Mary L. Keifer
The cheerful woman in bright blue is as far removed from one's image of a geek as possible! And yet... Mary Keifer is one of those responsible for designing the computer programmes that make Lockheed Martin's Aegis naval weapon system work.
She got a degree in computer science from Pennsylvania State University at a time when the general public didn't really know what computer science was. Today she is the international director for Aegis “and I never could have envisioned my career trajectory as a new college graduate,” she told me during the Euronaval show held in Paris last month.
So, how did she get there? “In high school I was good at maths but I was also a procrastinator,” she laughs. “So, when I started at Penn State in 1980 and they were offering this subject called 'computer science', I chose it because I hoped I could avoid the calculus I'd certainly have to do if I did pure maths! And I loved it! I found I was doing my homework on the day it was assigned instead of the day it was due! But I did have to do calculus in the end, as well,” she grins.
She went on to earn a Master of Science in computer science at the New Jersey Institute of Technology whilst simultaneously working as a systems engineer for the missile and surface radar division of Radio Corporation of America (RCA) which was developing an integrated missile defence system called Aegis. “I had no idea about defence but that didn’t matter, what they wanted was somebody with STEM [science, technology, engineering, maths] knowledge, which I had. I was designing computer programmes and it was a great fit! I thought I'd be there for two years,” she says. She's now been working on Aegis for 32 years!
Aegis is a combat system for ships. Using computer and radar technology it can simultaneously attack land targets, submarines and surface ships whilst automatically protecting the fleet against aircraft, cruise and ballistic missiles. It is deployed on more than 100 ships by the navies of the United States, Japan, Spain, Norway, Korea and Australia and is also part of NATO's European missile defence system.
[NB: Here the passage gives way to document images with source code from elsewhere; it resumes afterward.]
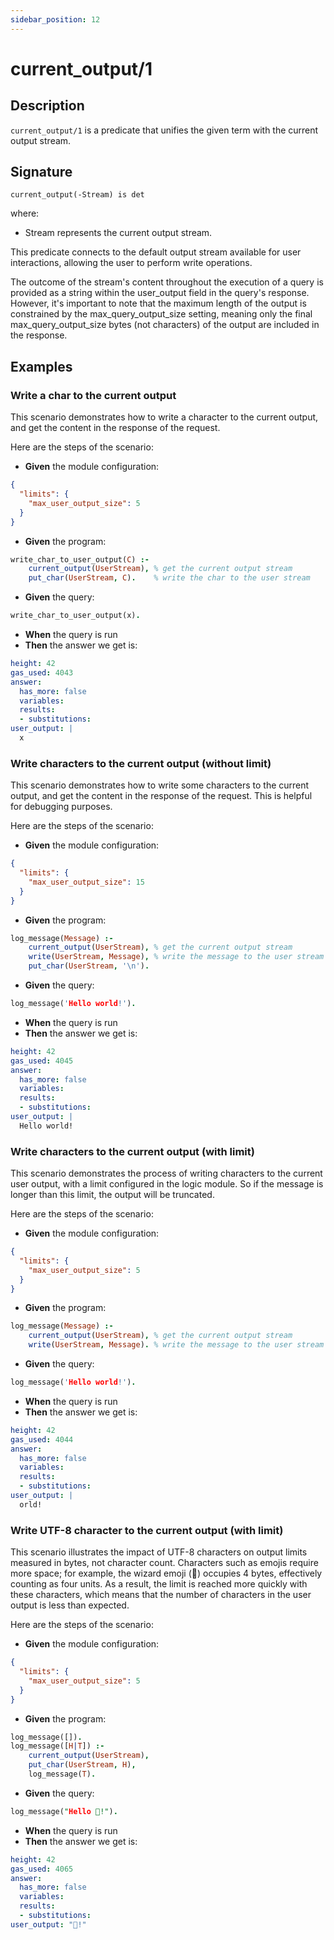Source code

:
 ```yaml
---
sidebar_position: 12
---
```

[//]: # (This file is auto-generated. Please do not modify it yourself.)

# current_output/1

## Description

`current_output/1` is a predicate that unifies the given term with the current output stream.

## Signature

```text
current_output(-Stream) is det
```

where:

- Stream represents the current output stream.

This predicate connects to the default output stream available for user interactions, allowing the user to perform write operations.

The outcome of the stream's content throughout the execution of a query is provided as a string within the user\_output field in the query's response. However, it's important to note that the maximum length of the output is constrained by the max\_query\_output\_size setting, meaning only the final max\_query\_output\_size bytes \(not characters\) of the output are included in the response.

## Examples

### Write a char to the current output

This scenario demonstrates how to write a character to the current output, and get the content in the response of the
request.

Here are the steps of the scenario:

- **Given** the module configuration:

```  json
{
  "limits": {
    "max_user_output_size": 5
  }
}
```

- **Given** the program:

```  prolog
write_char_to_user_output(C) :-
    current_output(UserStream), % get the current output stream
    put_char(UserStream, C).    % write the char to the user stream
```

- **Given** the query:

```  prolog
write_char_to_user_output(x).
```

- **When** the query is run
- **Then** the answer we get is:

```  yaml
height: 42
gas_used: 4043
answer:
  has_more: false
  variables:
  results:
  - substitutions:
user_output: |
  x
```

### Write characters to the current output (without limit)

This scenario demonstrates how to write some characters to the current output, and get the content in the response of the
request. This is helpful for debugging purposes.

Here are the steps of the scenario:

- **Given** the module configuration:

```  json
{
  "limits": {
    "max_user_output_size": 15
  }
}
```

- **Given** the program:

```  prolog
log_message(Message) :-
    current_output(UserStream), % get the current output stream
    write(UserStream, Message), % write the message to the user stream
    put_char(UserStream, '\n').
```

- **Given** the query:

```  prolog
log_message('Hello world!').
```

- **When** the query is run
- **Then** the answer we get is:

```  yaml
height: 42
gas_used: 4045
answer:
  has_more: false
  variables:
  results:
  - substitutions:
user_output: |
  Hello world!

```

### Write characters to the current output (with limit)

This scenario demonstrates the process of writing characters to the current user output, with a limit configured
in the logic module. So if the message is longer than this limit, the output will be truncated.

Here are the steps of the scenario:

- **Given** the module configuration:

```  json
{
  "limits": {
    "max_user_output_size": 5
  }
}
```

- **Given** the program:

```  prolog
log_message(Message) :-
    current_output(UserStream), % get the current output stream
    write(UserStream, Message). % write the message to the user stream
```

- **Given** the query:

```  prolog
log_message('Hello world!').
```

- **When** the query is run
- **Then** the answer we get is:

```  yaml
height: 42
gas_used: 4044
answer:
  has_more: false
  variables:
  results:
  - substitutions:
user_output: |
  orld!
```

### Write UTF-8 character to the current output (with limit)

This scenario illustrates the impact of UTF-8 characters on output limits measured in bytes, not character count.
Characters such as emojis require more space; for example, the wizard emoji (🧙) occupies 4 bytes, effectively counting
as four units. As a result, the limit is reached more quickly with these characters, which means that the number of
characters in the user output is less than expected.

Here are the steps of the scenario:

- **Given** the module configuration:

```  json
{
  "limits": {
    "max_user_output_size": 5
  }
}
```

- **Given** the program:

```  prolog
log_message([]).
log_message([H|T]) :-
    current_output(UserStream),
    put_char(UserStream, H),
    log_message(T).
```

- **Given** the query:

```  prolog
log_message("Hello 🧙!").
```

- **When** the query is run
- **Then** the answer we get is:

```  yaml
height: 42
gas_used: 4065
answer:
  has_more: false
  variables:
  results:
  - substitutions:
user_output: "🧙!"
```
“There were about four women in a team of about 100, but I've always been pretty blind to any 'noise' regarding women in the workplace. When somebody once asked me if it didn't bother me being the only female in a room full of males, I actually had to think about it but thought it was kind of cool,” she remarks. “I got my first real promotion in the 1990s but I queried it, saying that I didn't want the promotion if it was positive discrimination. My boss simply said I was the best qualified person for the job, so I got it because I was the best candidate and not because I was female,” she says.
Mary found the job exciting and interesting but had always wanted to travel “and not just to Ohio!” Before the 1980s were over she got her first professional overseas trip to Japan and later spent three months in Spain working hand-in-hand with Navantia as the technical director of the Aegis programme, a job she held from 1996 until 2002. She still undertakes quite a bit of overseas travel which provides the opportunity to experience cultures around the world.
She is involved in Lockheed Martin's push to try and encourage young women to become engineers. “Twice a year we bring in girls from high schools and pair them up for the day with a woman who works in Lockheed Martin. We explain to them that any curriculum in STEM leads to a multitude of careers and show them that what we do is pretty cool.” I ask how the girls react to the “defence” aspect. “The key word is 'defence',” notes Mary. “When you explain that what we do makes a big difference, that the Aegis fleet is multinational and the countries who've bought it have invested into the system to save lives, then things become clearer.”
Mary's husband also used to work for Lockheed Martin “but he understood that my education and professional experiences offered a lot of career growth potential and so changed his career to work from home to offer more flexibility for our family.” The couple have two children, who are adult now, “and I took full advantage of the maternity leave I was offered each time,” she stresses. After her daughter's birth she returned to the same job, but after the second birth she found a different one for herself within the company. “I find that's quite normal,” she explains, “and I wouldn't want my career path to be decided by somebody else.”
She easily concedes that she would not have had the successful career she's had “without my husband's help.” She explains that when it came to chores “each of us carried part of the load,” and similarly with childcare:“I would make sure the kids got off to school in the morning and he was there when they got off the bus in the afternoon. When our daughter was a baby he would sometimes drop her off at day-care on his way to the airport praying that my flight back to the U.S. would land on time so that I could pick her up in the evening!” But, she smiles, “she was the first grandchild, so quite often my parents-in-law had already picked her up. The extended family is a godsend.”